TRY IT: All pictures are to be omitted while the lines starting at the line with "much easier zoom" and ending at the line with "Le nom de l'exposition" in the material below are retyped exactly, both ends included.
- - -
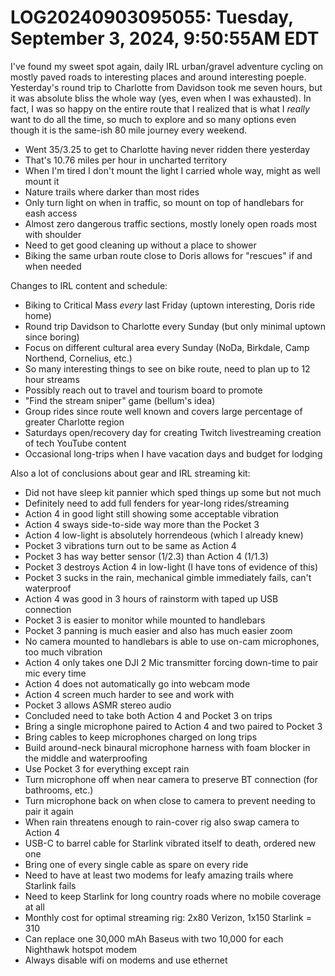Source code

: # LOG20240903095055: Tuesday, September 3, 2024, 9:50:55AM EDT

I've found my sweet spot again, daily IRL urban/gravel adventure cycling on mostly paved roads to interesting places and around interesting poeple. Yesterday's round trip to Charlotte from Davidson took me seven hours, but it was absolute bliss the whole way (yes, even when I was exhausted). In fact, I was so happy on the entire route that I realized that is what I *really* want to do all the time, so much to explore and so many options even though it is the same-ish 80 mile journey every weekend.

* Went 35/3.25 to get to Charlotte having never ridden there yesterday
* That's 10.76 miles per hour in uncharted territory
* When I'm tired I don't mount the light I carried whole way, might as well mount it
* Nature trails where darker than most rides
* Only turn light on when in traffic, so mount on top of handlebars for eash access
* Almost zero dangerous traffic sections, mostly lonely open roads most with shoulder
* Need to get good cleaning up without a place to shower
* Biking the same urban route close to Doris allows for "rescues" if and when needed

Changes to IRL content and schedule:

* Biking to Critical Mass *every* last Friday (uptown interesting, Doris ride home)
* Round trip Davidson to Charlotte every Sunday (but only minimal uptown since boring)
* Focus on different cultural area every Sunday (NoDa, Birkdale, Camp Northend, Cornelius, etc.)
* So many interesting things to see on bike route, need to plan up to 12 hour streams
* Possibly reach out to travel and tourism board to promote
* "Find the stream sniper" game (bellum's idea)
* Group rides since route well known and covers large percentage of greater Charlotte region
* Saturdays open/recovery day for creating Twitch livestreaming creation of tech YouTube content
* Occasional long-trips when I have vacation days and budget for lodging

Also a lot of conclusions about gear and IRL streaming kit:

* Did not have sleep kit pannier which sped things up some but not much
* Definitely need to add full fenders for year-long rides/streaming
* Action 4 in good light still showing some acceptable vibration
* Action 4 sways side-to-side way more than the Pocket 3
* Action 4 low-light is absolutely horrendeous (which I already knew)
* Pocket 3 vibrations turn out to be same as Action 4
* Pocket 3 has way better sensor (1/2.3) than Action 4 (1/1.3)
* Pocket 3 destroys Action 4 in low-light (I have tons of evidence of this)
* Pocket 3 sucks in the rain, mechanical gimble immediately fails, can't waterproof
* Action 4 was good in 3 hours of rainstorm with taped up USB connection
* Pocket 3 is easier to monitor while mounted to handlebars
* Pocket 3 panning is much easier and also has much easier zoom
* No camera mounted to handlebars is able to use on-cam microphones, too much vibration
* Action 4 only takes one DJI 2 Mic transmitter forcing down-time to pair mic every time
* Action 4 does not automatically go into webcam mode
* Action 4 screen much harder to see and work with
* Pocket 3 allows ASMR stereo audio
* Concluded need to take both Action 4 and Pocket 3 on trips
* Bring a single microphone paired to Action 4 and two paired to Pocket 3
* Bring cables to keep microphones charged on long trips 
* Build around-neck binaural microphone harness with foam blocker in the middle and waterproofing
* Use Pocket 3 for everything except rain
* Turn microphone off when near camera to preserve BT connection (for bathrooms, etc.)
* Turn microphone back on when close to camera to prevent needing to pair it again
* When rain threatens enough to rain-cover rig also swap camera to Action 4
* USB-C to barrel  cable for Starlink vibrated itself to death, ordered new one
* Bring one of every single cable as spare on every ride
* Need to have at least two modems for leafy amazing trails where Starlink fails
* Need to keep Starlink for long country roads where no mobile coverage at all
* Monthly cost for optimal streaming rig: 2x80 Verizon, 1x150 Starlink = 310
* Can replace one 30,000 mAh Baseus with two 10,000 for each Nighthawk hotspot modem
* Always disable wifi on modems and use ethernet
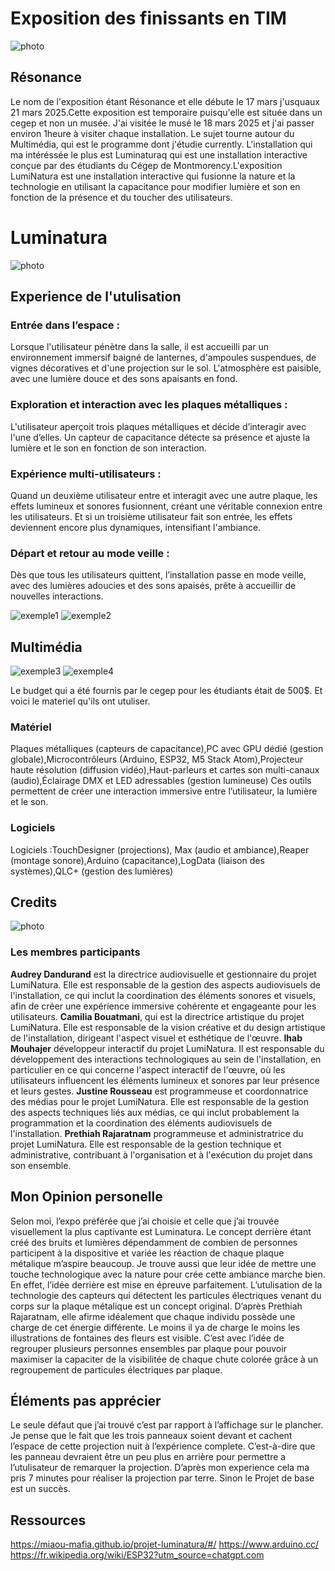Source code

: # Exposition des finissants en TIM

![photo](media/resonance.png)

## Résonance
Le nom de l'exposition étant Résonance et elle débute le 17 mars j'usquaux 21 mars 2025.Cette exposition est temporaire puisqu'elle est située dans un cegep et non un musée. J'ai visitée le musé le 18 mars 2025 et j'ai passer environ 1heure à visiter chaque installation. Le sujet tourne autour du
Multimédia, qui est le programme dont j'étudie currently. L'installation qui ma intéréssée le plus est Luminaturaq qui est une installation interactive conçue par des étudiants du Cégep de Montmorency.L'exposition LumiNatura est une installation interactive qui fusionne la nature et la technologie en utilisant la capacitance pour modifier lumière et son en fonction de la présence et du toucher des utilisateurs.

# Luminatura

![photo](media/experience_luminatura.jpg)

## Experience de l'utulisation
### Entrée dans l’espace :
Lorsque l'utilisateur pénètre dans la salle, il est accueilli par un environnement immersif baigné de lanternes, d'ampoules suspendues, de vignes décoratives et d'une projection sur le sol. L'atmosphère est paisible, avec une lumière douce et des sons apaisants en fond.

### Exploration et interaction avec les plaques métalliques :
L'utilisateur aperçoit trois plaques métalliques et décide d’interagir avec l'une d’elles. Un capteur de capacitance détecte sa présence et ajuste la lumière et le son en fonction de son interaction.

### Expérience multi-utilisateurs :
Quand un deuxième utilisateur entre et interagit avec une autre plaque, les effets lumineux et sonores fusionnent, créant une véritable connexion entre les utilisateurs. Et si un troisième utilisateur fait son entrée, les effets deviennent encore plus dynamiques, intensifiant l'ambiance.

### Départ et retour au mode veille : 
Dès que tous les utilisateurs quittent, l’installation passe en mode veille, avec des lumières adoucies et des sons apaisés, prête à accueillir de nouvelles interactions.
<div>
<img src="media/Fleurs_bleue.jpg" alt="exemple1">
<img src="media/fleurs_volantes.jpg" alt="exemple2">
</div>

## Multimédia

<div>
<img src="media/plaque_metal.jpg" alt="exemple3">
<img src="media/sensors_instalation.jpg" alt="exemple4">
</div>

Le budget qui a été fournis par le cegep pour les étudiants était de 500$. Et voici le materiel qu'ils ont utuliser.

### Matériel
Plaques métalliques (capteurs de capacitance),PC avec GPU dédié (gestion globale),Microcontrôleurs (Arduino, ESP32, M5 Stack Atom),Projecteur haute résolution (diffusion vidéo),Haut-parleurs et cartes son multi-canaux (audio),Éclairage DMX et LED adressables (gestion lumineuse) Ces outils permettent de créer une interaction immersive entre l’utilisateur, la lumière et le son.
### Logiciels
Logiciels :TouchDesigner (projections), Max (audio et ambiance),Reaper (montage sonore),Arduino (capacitance),LogData (liaison des systèmes),QLC+ (gestion des lumières)

## Credits

![photo](media/groupe.jpg)

### Les membres participants
**Audrey Dandurand** est la directrice audiovisuelle et gestionnaire du projet LumiNatura. Elle est responsable de la gestion des aspects audiovisuels de l'installation, ce qui inclut la coordination des éléments sonores et visuels, afin de créer une expérience immersive cohérente et engageante pour les utilisateurs. **Camilia Bouatmani**, qui est la directrice artistique du projet LumiNatura. Elle est responsable de la vision créative et du design artistique de l'installation, dirigeant l'aspect visuel et esthétique de l'œuvre. **Ihab  Mouhajer** développeur interactif du projet LumiNatura. Il est responsable du développement des interactions technologiques au sein de l'installation, en particulier en ce qui concerne l'aspect interactif de l'œuvre, où les utilisateurs influencent les éléments lumineux et sonores par leur présence et leurs gestes. **Justine Rousseau** est programmeuse et coordonnatrice des médias pour le projet LumiNatura. Elle est responsable de la gestion des aspects techniques liés aux médias, ce qui inclut probablement la programmation et la coordination des éléments audiovisuels de l'installation. **Prethiah Rajaratnam** programmeuse et administratrice du projet LumiNatura. Elle est responsable de la gestion technique et administrative, contribuant à l'organisation et à l'exécution du projet dans son ensemble.

## Mon Opinion personelle
Selon moi, l’expo préférée que j’ai choisie et celle que j’ai trouvée visuellement la plus captivante est Luminatura. Le concept derrière étant créé des bruits et lumières dépendamment de combien de personnes participent à la dispositive et variée les réaction de chaque plaque métalique m’aspire beaucoup. Je trouve aussi que leur idée de mettre une touche technologique avec la nature pour crée cette ambiance marche bien. En effet, l’idée derrière est mise en épreuve parfaitement. L’utulisation de la technologie des capteurs qui détectent les particules électriques venant du corps sur la plaque métalique est un concept original. D’après Prethiah Rajaratnam, elle afirme idéalement que chaque individu possède une charge de cet énergie différente. Le moins il ya de charge le moins les illustrations de fontaines des fleurs est visible. C’est avec l’idée de regrouper plusieurs personnes ensembles par plaque pour pouvoir maximiser la capaciter de la visibilitée de chaque chute colorée grâce à un regroupement de particules électriques par plaque.

## Éléments pas apprécier
Le seule défaut que j’ai trouvé c’est par rapport à l’affichage sur le plancher. Je pense que le fait que les trois panneaux soient devant et cachent l’espace de cette projection nuit à l’expérience complete. C’est-à-dire que les panneau devraient être un peu plus en arrière pour permettre a l’utulisateur de remarquer la projection. D’après mon experience cela ma pris 7 minutes pour réaliser la projection par terre. Sinon le Projet de base est un succès.

## Ressources
<https://miaou-mafia.github.io/projet-luminatura/#/>
<https://www.arduino.cc/>
<https://fr.wikipedia.org/wiki/ESP32?utm_source=chatgpt.com>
- - -
REPLY TO THE EXERCISE:
* Pocket 3 panning is much easier and also has much easier zoom
* No camera mounted to handlebars is able to use on-cam microphones, too much vibration
* Action 4 only takes one DJI 2 Mic transmitter forcing down-time to pair mic every time
* Action 4 does not automatically go into webcam mode
* Action 4 screen much harder to see and work with
* Pocket 3 allows ASMR stereo audio
* Concluded need to take both Action 4 and Pocket 3 on trips
* Bring a single microphone paired to Action 4 and two paired to Pocket 3
* Bring cables to keep microphones charged on long trips 
* Build around-neck binaural microphone harness with foam blocker in the middle and waterproofing
* Use Pocket 3 for everything except rain
* Turn microphone off when near camera to preserve BT connection (for bathrooms, etc.)
* Turn microphone back on when close to camera to prevent needing to pair it again
* When rain threatens enough to rain-cover rig also swap camera to Action 4
* USB-C to barrel  cable for Starlink vibrated itself to death, ordered new one
* Bring one of every single cable as spare on every ride
* Need to have at least two modems for leafy amazing trails where Starlink fails
* Need to keep Starlink for long country roads where no mobile coverage at all
* Monthly cost for optimal streaming rig: 2x80 Verizon, 1x150 Starlink = 310
* Can replace one 30,000 mAh Baseus with two 10,000 for each Nighthawk hotspot modem
* Always disable wifi on modems and use ethernet
Source code

: # Exposition des finissants en TIM

![photo](media/resonance.png)

## Résonance
Le nom de l'exposition étant Résonance et elle débute le 17 mars j'usquaux 21 mars 2025.Cette exposition est temporaire puisqu'elle est située dans un cegep et non un musée. J'ai visitée le musé le 18 mars 2025 et j'ai passer environ 1heure à visiter chaque installation. Le sujet tourne autour du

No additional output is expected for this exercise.